Collected data

========================

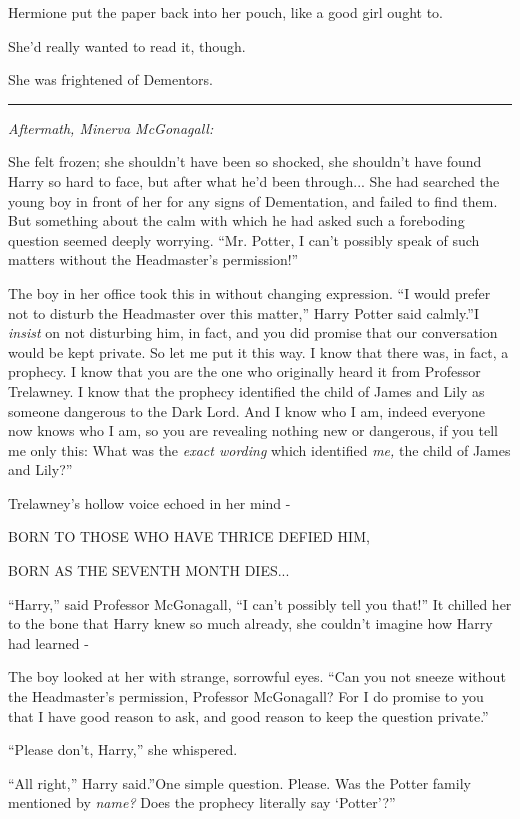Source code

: Hermione put the paper back into her pouch, like a good girl ought to.

She'd really wanted to read it, though.

She was frightened of Dementors.

\begin{center}\rule{3in}{0.4pt}\end{center}

\emph{Aftermath, Minerva McGonagall:}

She felt frozen; she shouldn't have been so shocked, she shouldn't have
found Harry so hard to face, but after what he'd been through...
She had searched the young boy in front of her for any signs of
Dementation, and failed to find them. But something about the calm with
which he had asked such a foreboding question seemed deeply worrying.
``Mr. Potter, I can't possibly speak of such matters without the
Headmaster's permission!''

The boy in her office took this in without changing expression. ``I
would prefer not to disturb the Headmaster over this matter,'' Harry
Potter said calmly.''I \emph{insist} on not disturbing him, in fact, and
you did promise that our conversation would be kept private. So let me
put it this way. I know that there was, in fact, a prophecy. I know that
you are the one who originally heard it from Professor Trelawney. I know
that the prophecy identified the child of James and Lily as someone
dangerous to the Dark Lord. And I know who I am, indeed everyone now
knows who I am, so you are revealing nothing new or dangerous, if you
tell me only this: What was the \emph{exact wording} which identified
\emph{me,} the child of James and Lily?''

Trelawney's hollow voice echoed in her mind -

BORN TO THOSE WHO HAVE THRICE DEFIED HIM,

BORN AS THE SEVENTH MONTH DIES...

``Harry,'' said Professor McGonagall, ``I can't possibly tell you
that!'' It chilled her to the bone that Harry knew so much already, she
couldn't imagine how Harry had learned -

The boy looked at her with strange, sorrowful eyes. ``Can you not sneeze
without the Headmaster's permission, Professor McGonagall? For I do
promise to you that I have good reason to ask, and good reason to keep
the question private.''

``Please don't, Harry,'' she whispered.

``All right,'' Harry said.''One simple question. Please. Was the Potter
family mentioned by \emph{name?} Does the prophecy literally say
`Potter'?''


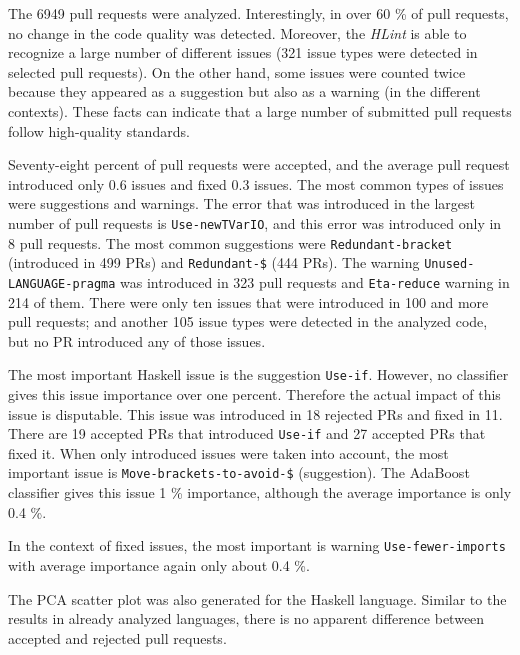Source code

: \documentclass[digital,oneside,oldtable,nolof,nolot,nocover]{fithesis4}
\begin{document}
The 6949 pull requests were analyzed. Interestingly, in over 60
\% of pull requests, no change in the code quality was detected. Moreover, the
\emph{HLint} is able to recognize a large number of different issues (321 issue
types were detected in selected pull requests). On the other hand, some issues
were counted twice because they appeared as a suggestion but also as a warning
(in the different contexts).
These facts can indicate that a large
number of submitted pull requests follow high-quality standards.

Seventy-eight percent of pull requests were accepted, and the average pull request introduced
only 0.6 issues and fixed 0.3 issues. The most common types of issues were suggestions
and warnings. The error that was introduced in the largest number of pull requests is
\texttt{Use-newTVarIO}, and this error was introduced only in 8 pull requests. The most common
suggestions were \texttt{Redundant-bracket} (introduced in 499 PRs) and \texttt{Redundant-\$} (444 PRs).
The warning \texttt{Unused-LANGUAGE-pragma} was introduced in 323 pull requests and \texttt{Eta-reduce}
warning in 214 of them. There were only ten issues that were introduced in 100 and more
pull requests; and another 105 issue types were detected in the analyzed code, but no PR introduced
any of those issues.

The most important Haskell issue is the suggestion \texttt{Use-if}. However, no classifier gives this
issue importance over one percent. Therefore the actual impact of this issue is disputable.
This issue was introduced in 18 rejected PRs and fixed in 11. There are 19 accepted PRs that
introduced \texttt{Use-if} and 27 accepted PRs that fixed it.
When only introduced issues were taken into account, the most important issue is \texttt{Move-brackets-to-avoid-\$} (suggestion).
The AdaBoost classifier gives this issue 1 \% importance, although the average importance is only 0.4 \%.

In the context of fixed issues, the most important is warning \texttt{Use-fewer-imports} with average importance again only about 0.4 \%.

The PCA scatter plot was also generated for the Haskell language.
Similar to the results in already analyzed languages, there is no apparent
difference between accepted and rejected pull requests.
\end{document}
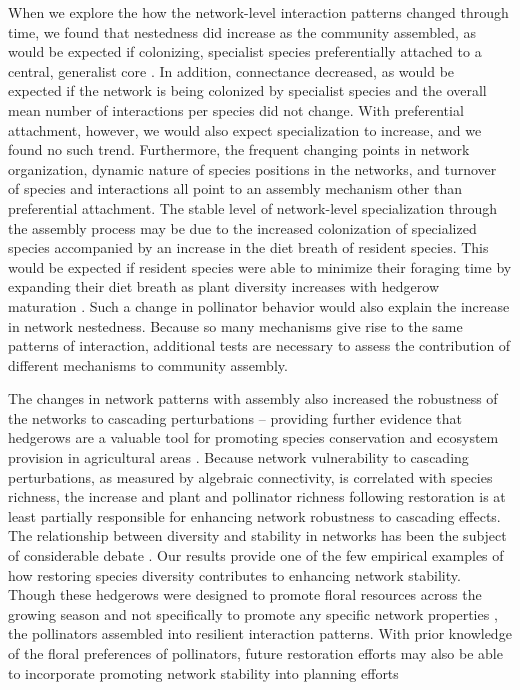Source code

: \documentclass[12pt]{article}
\begin{document}
When we explore the how the network-level interaction patterns changed
through time, we found that nestedness did increase as the community
assembled, as would be expected if colonizing, specialist species
preferentially attached to a central, generalist core
\citep{albrecht2010plant}. In addition, connectance decreased, as
would be expected if the network is being colonized by specialist
species and the overall mean number of interactions per species did
not change. With preferential attachment, however, we would also
expect specialization to increase, and we found no such
trend. Furthermore, the frequent changing points in network
organization, dynamic nature of species positions in the networks, and
turnover of species and interactions all point to an assembly
mechanism other than preferential attachment.  The stable level of
network-level specialization through the assembly process may be due
to the increased colonization of specialized species
\citep{mgonigle-2015-x} accompanied by an increase in the diet breath
of resident species. This would be expected if resident species were
able to minimize their foraging time by expanding their diet breath as
plant diversity increases with hedgerow maturation \citep{Waser1996,
  pyke1984optimal, Bluthgen2007, albrecht2010plant}. Such a change in
pollinator behavior would also explain the increase in network
nestedness. Because so many mechanisms give rise to the same patterns
of interaction, additional tests are necessary to assess the contribution
of different mechanisms to community assembly.

The changes in network patterns with assembly also increased the
robustness of the networks to cascading perturbations -- providing
further evidence that hedgerows are a valuable tool for promoting
species conservation and ecosystem provision in agricultural areas
\citep{mgonigle-2015-x, ponisio2015farm, kremen-2015-602}. Because
network vulnerability to cascading perturbations, as measured by
algebraic connectivity, is correlated with species richness, the
increase and plant and pollinator richness following restoration is at
least partially responsible for enhancing network robustness to
cascading effects. The relationship between diversity and stability in
networks has been the subject of considerable debate
\citep[e.g.,][]{may1972will, pimm1984complexity,
  montoya2006ecological}. Our results provide one of the few empirical
examples of how restoring species diversity contributes to enhancing
network stability. Though these hedgerows were designed to promote
floral resources across the growing season and not specifically to
promote any specific network properties \citep{menz-2010-4}, the
pollinators assembled into resilient interaction patterns. With prior
knowledge of the floral preferences of pollinators, future restoration
efforts may also be able to incorporate promoting network stability
into planning efforts \citep{mgonigle2016tool}
\end{document}
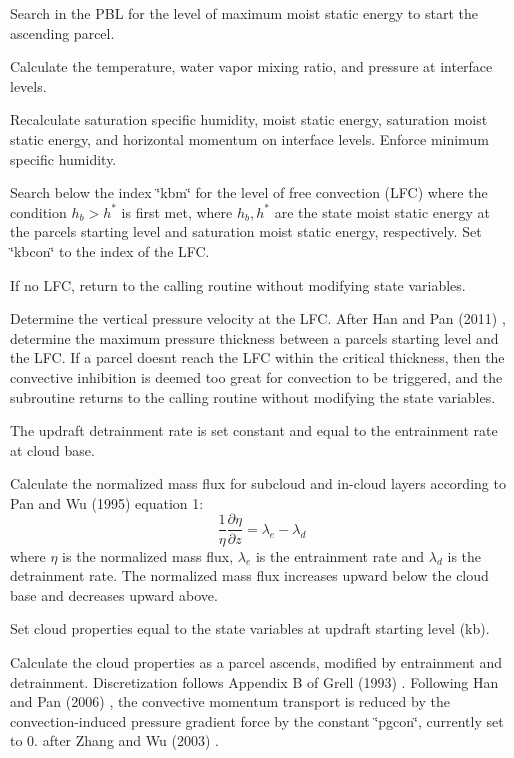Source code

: \begin{DoxyItemize}
\item Search in the P\+BL for the level of maximum moist static energy to start the ascending parcel.
\item Calculate the temperature, water vapor mixing ratio, and pressure at interface levels.
\item Recalculate saturation specific humidity, moist static energy, saturation moist static energy, and horizontal momentum on interface levels. Enforce minimum specific humidity.
\item Search below the index \char`\"{}kbm\char`\"{} for the level of free convection (L\+FC) where the condition $h_b > h^*$ is first met, where $h_b, h^*$ are the state moist static energy at the parcel\textquotesingle{}s starting level and saturation moist static energy, respectively. Set \char`\"{}kbcon\char`\"{} to the index of the L\+FC.
\item If no L\+FC, return to the calling routine without modifying state variables.
\item Determine the vertical pressure velocity at the L\+FC. After Han and Pan (2011) \cite{han_and_pan_2011} , determine the maximum pressure thickness between a parcel\textquotesingle{}s starting level and the L\+FC. If a parcel doesn\textquotesingle{}t reach the L\+FC within the critical thickness, then the convective inhibition is deemed too great for convection to be triggered, and the subroutine returns to the calling routine without modifying the state variables.
\item The updraft detrainment rate is set constant and equal to the entrainment rate at cloud base.
\item Calculate the normalized mass flux for subcloud and in-\/cloud layers according to Pan and Wu (1995) \cite{pan_and_wu_1995} equation 1\+: \[ \frac{1}{\eta}\frac{\partial \eta}{\partial z} = \lambda_e - \lambda_d \] where $\eta$ is the normalized mass flux, $\lambda_e$ is the entrainment rate and $\lambda_d$ is the detrainment rate. The normalized mass flux increases upward below the cloud base and decreases upward above.
\item Set cloud properties equal to the state variables at updraft starting level (kb).
\item Calculate the cloud properties as a parcel ascends, modified by entrainment and detrainment. Discretization follows Appendix B of Grell (1993) \cite{grell_1993} . Following Han and Pan (2006) \cite{han_and_pan_2006}, the convective momentum transport is reduced by the convection-\/induced pressure gradient force by the constant \char`\"{}pgcon\char`\"{}, currently set to 0. after Zhang and Wu (2003) \cite{zhang_and_wu_2003} .

\end{DoxyItemize}

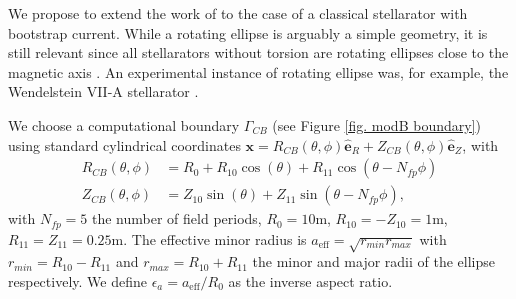 \documentclass[my_thesis.tex]{subfiles}
\begin{document}

We propose to extend the work of \citet{Loizu2017} to the case of a classical stellarator with bootstrap current. While a rotating ellipse is arguably a simple geometry, it is still relevant since all stellarators without torsion are rotating ellipses close to the magnetic axis \citep{helanderTheoryPlasmaConfinement2014}. An experimental instance of rotating ellipse was, for example, the Wendelstein VII-A stellarator \citep{Grieger1985}.

We choose a computational boundary $\Gamma_{CB}$  (see Figure \ref{fig. modB boundary}) using standard cylindrical coordinates $\mathbf{x}=R_{CB}(\theta,\phi)\mathbf{\hat{e}}_R +Z_{CB}(\theta,\phi)\mathbf{\hat{e}}_Z$, with
\begin{align}
	R_{CB}(\theta,\phi) &= R_0 + R_{10}\cos(\theta) + R_{11}\cos(\theta-N_{fp}\phi)\label{eq.cb_r}\\
	Z_{CB}(\theta,\phi) &= Z_{10}\sin(\theta) + Z_{11}\sin(\theta-N_{fp}\phi)\label{eq.cb_z},
\end{align}
with $N_{fp}=5$ the number of field periods, $R_0=10$m, $R_{10}=-Z_{10}=1$m, $R_{11}=Z_{11}=0.25$m. The effective minor radius is $a_{\text{eff}}=\sqrt{r_{min}r_{max}}$ with $r_{min}=R_{10}-R_{11}$ and $r_{max}=R_{10}+R_{11}$ the minor and major radii of the ellipse respectively. We define $\epsilon_a=a_{\text{eff}}/R_0$ as the inverse aspect ratio.
\end{document}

========================

■ What to produce ■
Search the records above for the string "into". Copy every line that contains it.

■ Solution below ■
: Hermione put the paper back into her pouch, like a good girl ought to.
When only introduced issues were taken into account, the most important issue is \texttt{Move-brackets-to-avoid-\$} (suggestion).
pollinators assembled into resilient interaction patterns. With prior
into planning efforts \citep{mgonigle2016tool}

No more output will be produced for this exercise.